It’s hard not to notice that a little bit of Christmas spirit has been sprinkled throughout the news for the last few weeks. “22-months of drought not drying out Christmas spirit.” “ASX responds to the Christmas spirit on short day of trades”. “Melbourne charities, cafes, churches capture Christmas spirit.” Wouldn’t it be great if the merriness lasted all year round? Here are a few aspects of the Christmas spirit that I’m going to try and maintain throughout the year:
Optimism and hope
As seen in the first article about drought, people seem to let their worries go and focus on the positives during the festive season. If only we could keep that sentiment all year round! Sure, we can’t pretend that problems don’t exist, but we can have a bit more faith that things are going to be okay.

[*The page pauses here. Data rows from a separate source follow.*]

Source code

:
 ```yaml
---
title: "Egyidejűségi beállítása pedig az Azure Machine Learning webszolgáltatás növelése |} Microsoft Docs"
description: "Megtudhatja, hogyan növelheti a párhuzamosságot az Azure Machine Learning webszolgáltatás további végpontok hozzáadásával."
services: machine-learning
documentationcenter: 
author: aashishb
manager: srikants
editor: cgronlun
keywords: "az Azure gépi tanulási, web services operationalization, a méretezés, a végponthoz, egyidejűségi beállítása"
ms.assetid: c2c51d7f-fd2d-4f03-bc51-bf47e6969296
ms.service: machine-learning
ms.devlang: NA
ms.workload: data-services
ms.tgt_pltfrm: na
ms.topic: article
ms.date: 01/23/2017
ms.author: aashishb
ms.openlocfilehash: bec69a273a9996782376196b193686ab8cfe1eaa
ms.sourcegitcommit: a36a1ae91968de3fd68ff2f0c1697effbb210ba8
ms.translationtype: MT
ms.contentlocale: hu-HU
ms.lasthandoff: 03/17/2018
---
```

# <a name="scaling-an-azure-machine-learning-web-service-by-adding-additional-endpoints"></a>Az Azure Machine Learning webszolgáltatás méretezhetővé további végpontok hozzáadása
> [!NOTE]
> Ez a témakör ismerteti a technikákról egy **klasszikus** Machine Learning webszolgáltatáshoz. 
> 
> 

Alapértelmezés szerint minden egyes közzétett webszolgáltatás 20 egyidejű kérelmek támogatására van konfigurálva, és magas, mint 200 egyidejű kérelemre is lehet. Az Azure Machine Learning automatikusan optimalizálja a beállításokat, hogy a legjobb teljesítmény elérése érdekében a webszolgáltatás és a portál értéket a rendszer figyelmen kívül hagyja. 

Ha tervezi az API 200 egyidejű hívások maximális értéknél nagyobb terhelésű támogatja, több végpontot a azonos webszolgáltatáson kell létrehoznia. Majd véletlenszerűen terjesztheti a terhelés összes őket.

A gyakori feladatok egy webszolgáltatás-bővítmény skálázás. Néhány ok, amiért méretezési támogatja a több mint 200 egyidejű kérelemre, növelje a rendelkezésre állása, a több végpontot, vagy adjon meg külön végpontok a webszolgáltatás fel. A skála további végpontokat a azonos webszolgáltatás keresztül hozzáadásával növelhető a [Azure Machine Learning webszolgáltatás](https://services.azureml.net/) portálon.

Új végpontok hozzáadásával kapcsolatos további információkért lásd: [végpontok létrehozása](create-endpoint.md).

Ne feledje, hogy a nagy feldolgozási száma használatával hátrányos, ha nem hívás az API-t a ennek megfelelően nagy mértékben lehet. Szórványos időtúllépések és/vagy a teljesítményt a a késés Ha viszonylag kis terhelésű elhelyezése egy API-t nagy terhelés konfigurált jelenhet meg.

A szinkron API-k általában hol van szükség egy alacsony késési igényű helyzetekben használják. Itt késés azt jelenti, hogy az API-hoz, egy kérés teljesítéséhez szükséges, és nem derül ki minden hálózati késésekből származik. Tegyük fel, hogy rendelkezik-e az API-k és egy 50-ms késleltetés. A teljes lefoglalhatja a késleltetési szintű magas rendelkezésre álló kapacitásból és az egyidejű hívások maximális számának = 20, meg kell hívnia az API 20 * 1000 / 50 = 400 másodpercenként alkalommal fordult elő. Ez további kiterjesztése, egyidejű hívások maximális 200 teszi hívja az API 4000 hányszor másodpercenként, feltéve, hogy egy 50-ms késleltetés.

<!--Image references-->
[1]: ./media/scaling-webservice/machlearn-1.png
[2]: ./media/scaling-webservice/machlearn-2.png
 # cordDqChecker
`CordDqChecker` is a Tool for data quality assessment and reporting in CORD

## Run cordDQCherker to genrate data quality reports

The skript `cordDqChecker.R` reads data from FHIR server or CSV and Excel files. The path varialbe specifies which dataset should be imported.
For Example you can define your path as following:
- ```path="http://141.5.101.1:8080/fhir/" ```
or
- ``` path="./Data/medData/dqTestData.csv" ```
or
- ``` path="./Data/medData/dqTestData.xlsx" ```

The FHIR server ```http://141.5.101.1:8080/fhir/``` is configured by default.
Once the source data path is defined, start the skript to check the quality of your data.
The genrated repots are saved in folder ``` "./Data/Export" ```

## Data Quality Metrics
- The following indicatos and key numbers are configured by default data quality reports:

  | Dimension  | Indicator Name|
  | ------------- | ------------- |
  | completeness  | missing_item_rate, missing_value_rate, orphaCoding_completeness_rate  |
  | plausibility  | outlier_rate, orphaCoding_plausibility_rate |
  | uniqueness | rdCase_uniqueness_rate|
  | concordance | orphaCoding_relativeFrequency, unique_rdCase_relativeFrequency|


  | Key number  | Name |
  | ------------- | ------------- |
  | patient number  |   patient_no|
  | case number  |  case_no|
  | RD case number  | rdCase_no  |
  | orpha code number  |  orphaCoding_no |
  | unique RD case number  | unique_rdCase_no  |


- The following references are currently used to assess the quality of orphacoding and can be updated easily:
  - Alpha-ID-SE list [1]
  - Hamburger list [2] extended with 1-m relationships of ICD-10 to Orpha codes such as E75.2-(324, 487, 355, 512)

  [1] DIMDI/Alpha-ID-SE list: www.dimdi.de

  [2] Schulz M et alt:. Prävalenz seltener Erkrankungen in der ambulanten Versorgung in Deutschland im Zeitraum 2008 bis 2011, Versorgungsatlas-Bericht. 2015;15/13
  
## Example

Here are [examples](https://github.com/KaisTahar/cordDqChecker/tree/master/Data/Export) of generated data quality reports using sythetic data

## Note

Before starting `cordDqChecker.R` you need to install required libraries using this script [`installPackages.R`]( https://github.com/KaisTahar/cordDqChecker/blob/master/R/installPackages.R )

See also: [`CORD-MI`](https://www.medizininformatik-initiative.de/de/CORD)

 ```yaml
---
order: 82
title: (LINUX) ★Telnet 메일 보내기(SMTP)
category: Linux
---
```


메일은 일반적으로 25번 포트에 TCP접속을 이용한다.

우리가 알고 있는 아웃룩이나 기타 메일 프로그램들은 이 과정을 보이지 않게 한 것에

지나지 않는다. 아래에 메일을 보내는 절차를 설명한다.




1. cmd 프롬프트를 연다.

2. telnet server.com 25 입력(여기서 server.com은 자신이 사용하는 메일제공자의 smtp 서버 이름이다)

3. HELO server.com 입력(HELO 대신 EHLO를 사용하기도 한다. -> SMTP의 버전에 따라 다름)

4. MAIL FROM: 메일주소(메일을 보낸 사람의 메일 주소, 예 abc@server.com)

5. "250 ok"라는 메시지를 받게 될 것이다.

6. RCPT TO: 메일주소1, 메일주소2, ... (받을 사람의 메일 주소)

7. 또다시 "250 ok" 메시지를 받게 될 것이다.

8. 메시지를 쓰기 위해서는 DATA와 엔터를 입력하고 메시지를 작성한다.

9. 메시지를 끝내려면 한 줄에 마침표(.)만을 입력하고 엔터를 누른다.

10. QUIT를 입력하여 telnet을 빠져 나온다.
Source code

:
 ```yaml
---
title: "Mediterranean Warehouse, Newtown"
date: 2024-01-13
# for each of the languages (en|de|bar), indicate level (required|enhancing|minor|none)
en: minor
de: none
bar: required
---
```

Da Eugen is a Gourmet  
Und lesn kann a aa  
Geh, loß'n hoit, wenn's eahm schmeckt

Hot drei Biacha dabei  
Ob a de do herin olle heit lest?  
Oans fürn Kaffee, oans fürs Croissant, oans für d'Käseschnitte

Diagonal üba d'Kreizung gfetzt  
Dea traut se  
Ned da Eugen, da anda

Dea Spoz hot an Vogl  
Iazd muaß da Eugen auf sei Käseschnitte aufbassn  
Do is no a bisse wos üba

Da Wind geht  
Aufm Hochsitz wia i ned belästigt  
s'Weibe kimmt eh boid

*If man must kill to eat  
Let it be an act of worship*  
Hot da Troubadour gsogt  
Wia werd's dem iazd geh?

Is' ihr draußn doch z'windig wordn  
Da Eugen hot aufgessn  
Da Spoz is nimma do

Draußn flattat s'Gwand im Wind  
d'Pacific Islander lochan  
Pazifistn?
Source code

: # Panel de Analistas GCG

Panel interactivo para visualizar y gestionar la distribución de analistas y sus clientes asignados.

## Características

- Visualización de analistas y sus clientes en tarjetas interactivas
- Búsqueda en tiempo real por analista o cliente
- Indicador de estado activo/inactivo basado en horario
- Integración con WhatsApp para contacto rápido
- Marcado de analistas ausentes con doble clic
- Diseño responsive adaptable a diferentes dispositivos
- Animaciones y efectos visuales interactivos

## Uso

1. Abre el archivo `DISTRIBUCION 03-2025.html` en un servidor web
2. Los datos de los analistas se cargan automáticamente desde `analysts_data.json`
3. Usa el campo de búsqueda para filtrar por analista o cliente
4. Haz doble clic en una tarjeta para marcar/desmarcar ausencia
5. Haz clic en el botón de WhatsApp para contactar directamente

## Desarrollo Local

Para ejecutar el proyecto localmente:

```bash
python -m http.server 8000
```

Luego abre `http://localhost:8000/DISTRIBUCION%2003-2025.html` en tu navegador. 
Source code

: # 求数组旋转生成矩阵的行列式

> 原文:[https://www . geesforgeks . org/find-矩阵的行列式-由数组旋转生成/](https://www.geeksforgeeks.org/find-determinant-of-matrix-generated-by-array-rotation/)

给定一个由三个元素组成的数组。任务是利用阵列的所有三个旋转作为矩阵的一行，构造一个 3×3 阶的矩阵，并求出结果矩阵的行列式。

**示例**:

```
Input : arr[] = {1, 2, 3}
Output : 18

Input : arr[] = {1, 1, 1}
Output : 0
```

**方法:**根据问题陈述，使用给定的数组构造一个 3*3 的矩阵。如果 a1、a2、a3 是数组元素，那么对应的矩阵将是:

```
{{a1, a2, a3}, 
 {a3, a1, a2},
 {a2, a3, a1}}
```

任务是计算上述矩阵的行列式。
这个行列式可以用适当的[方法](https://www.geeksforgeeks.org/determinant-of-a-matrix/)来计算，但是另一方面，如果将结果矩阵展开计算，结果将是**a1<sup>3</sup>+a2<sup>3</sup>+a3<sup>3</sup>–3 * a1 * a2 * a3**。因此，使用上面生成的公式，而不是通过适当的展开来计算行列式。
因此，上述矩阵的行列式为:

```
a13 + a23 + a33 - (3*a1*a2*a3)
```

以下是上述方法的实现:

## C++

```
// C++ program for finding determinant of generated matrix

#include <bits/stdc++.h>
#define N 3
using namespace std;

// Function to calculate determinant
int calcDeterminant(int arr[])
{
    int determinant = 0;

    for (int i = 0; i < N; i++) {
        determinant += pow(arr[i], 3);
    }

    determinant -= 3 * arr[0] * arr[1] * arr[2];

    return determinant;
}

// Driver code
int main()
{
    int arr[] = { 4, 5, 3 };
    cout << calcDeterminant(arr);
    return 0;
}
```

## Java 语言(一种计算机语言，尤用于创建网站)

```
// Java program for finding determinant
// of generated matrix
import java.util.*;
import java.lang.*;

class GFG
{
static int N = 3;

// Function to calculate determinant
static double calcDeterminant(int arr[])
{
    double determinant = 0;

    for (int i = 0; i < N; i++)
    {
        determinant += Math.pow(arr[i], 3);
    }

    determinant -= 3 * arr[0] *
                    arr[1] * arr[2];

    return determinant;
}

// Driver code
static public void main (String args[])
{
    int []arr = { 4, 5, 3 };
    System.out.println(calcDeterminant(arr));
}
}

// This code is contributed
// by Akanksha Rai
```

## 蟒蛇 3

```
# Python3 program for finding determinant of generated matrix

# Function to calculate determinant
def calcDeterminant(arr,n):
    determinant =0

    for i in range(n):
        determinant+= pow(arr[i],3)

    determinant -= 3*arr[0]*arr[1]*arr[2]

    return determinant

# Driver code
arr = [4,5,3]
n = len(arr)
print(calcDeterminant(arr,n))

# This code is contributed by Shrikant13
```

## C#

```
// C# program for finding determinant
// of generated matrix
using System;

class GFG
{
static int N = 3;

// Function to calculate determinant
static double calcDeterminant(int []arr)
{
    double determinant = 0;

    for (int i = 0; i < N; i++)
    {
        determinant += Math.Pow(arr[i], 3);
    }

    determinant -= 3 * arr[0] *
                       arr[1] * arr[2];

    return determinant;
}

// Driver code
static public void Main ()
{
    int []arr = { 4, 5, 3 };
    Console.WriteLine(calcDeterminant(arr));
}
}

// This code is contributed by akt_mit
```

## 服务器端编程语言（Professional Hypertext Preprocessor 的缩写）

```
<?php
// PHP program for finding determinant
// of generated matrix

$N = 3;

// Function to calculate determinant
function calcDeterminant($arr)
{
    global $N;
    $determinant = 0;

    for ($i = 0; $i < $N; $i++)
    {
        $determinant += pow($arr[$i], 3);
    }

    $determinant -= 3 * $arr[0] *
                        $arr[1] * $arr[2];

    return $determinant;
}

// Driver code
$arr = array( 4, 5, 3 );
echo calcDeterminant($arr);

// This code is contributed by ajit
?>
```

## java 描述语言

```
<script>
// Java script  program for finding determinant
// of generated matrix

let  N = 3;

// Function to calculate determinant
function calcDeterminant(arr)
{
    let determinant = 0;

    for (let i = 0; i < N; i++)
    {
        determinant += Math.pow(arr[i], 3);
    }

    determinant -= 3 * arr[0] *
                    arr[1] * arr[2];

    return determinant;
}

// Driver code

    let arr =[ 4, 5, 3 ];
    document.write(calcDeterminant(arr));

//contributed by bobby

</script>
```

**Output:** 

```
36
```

Generosity and remembering how good it feels to give
Giving can be tough, and yet at Christmas it seems simpler. It becomes more front-of-mind to start thinking about how we can make others happy, instead of keeping the focus on ourselves. This year, I was really touched by how the gifts I received were so thoughtful – friends and family had really taken time to consider what I needed or liked. It inspired me to be more aware of others’ needs this year, and putting the same thought into buying gifts rather than having a “let’s get this over and done with” mentality.
Coming together – spending time with loved ones
Over Christmas, seeing family and friends is much more relaxed than the rest of the year. Yes, there is more socialising to do, but I feel like I had more time and didn’t always have to rush off to my next appointment. I’d like to spend time better with my loved ones during the year too. How to practically achieve that is the hard bit – maybe it means spreading out my catch-ups, being a bit flexible with my time, and stopping to have a chat with the family when I get home instead of feeling the need to always be busy.
Being grateful for what we have
Did you ever notice that people seem to complain less around Christmas? We’re more aware of what we’re lucky to have – family, friends, the highlights of the year gone past – and we want to give back in the form of volunteering, donating to charity, or sending gifts to the less fortunate. Studies have shown that your level of happiness correlates to how thankful you are: wouldn’t it be great to be this appreciative, and therefore happier, for more than a few weeks a year?
This might just be me, but I get a lot of joy from the little things at Christmastime: upbeat carols playing at the shops and on the radio, lights twinkling on front porches, glimpses of decorated trees through house windows, well-wrapped gifts, beautiful nativity scenes, lots of sweet treats. Call me corny, but I’m sure I can find these little pops of joy in everyday life too. Stop and smell the roses? Yes, please.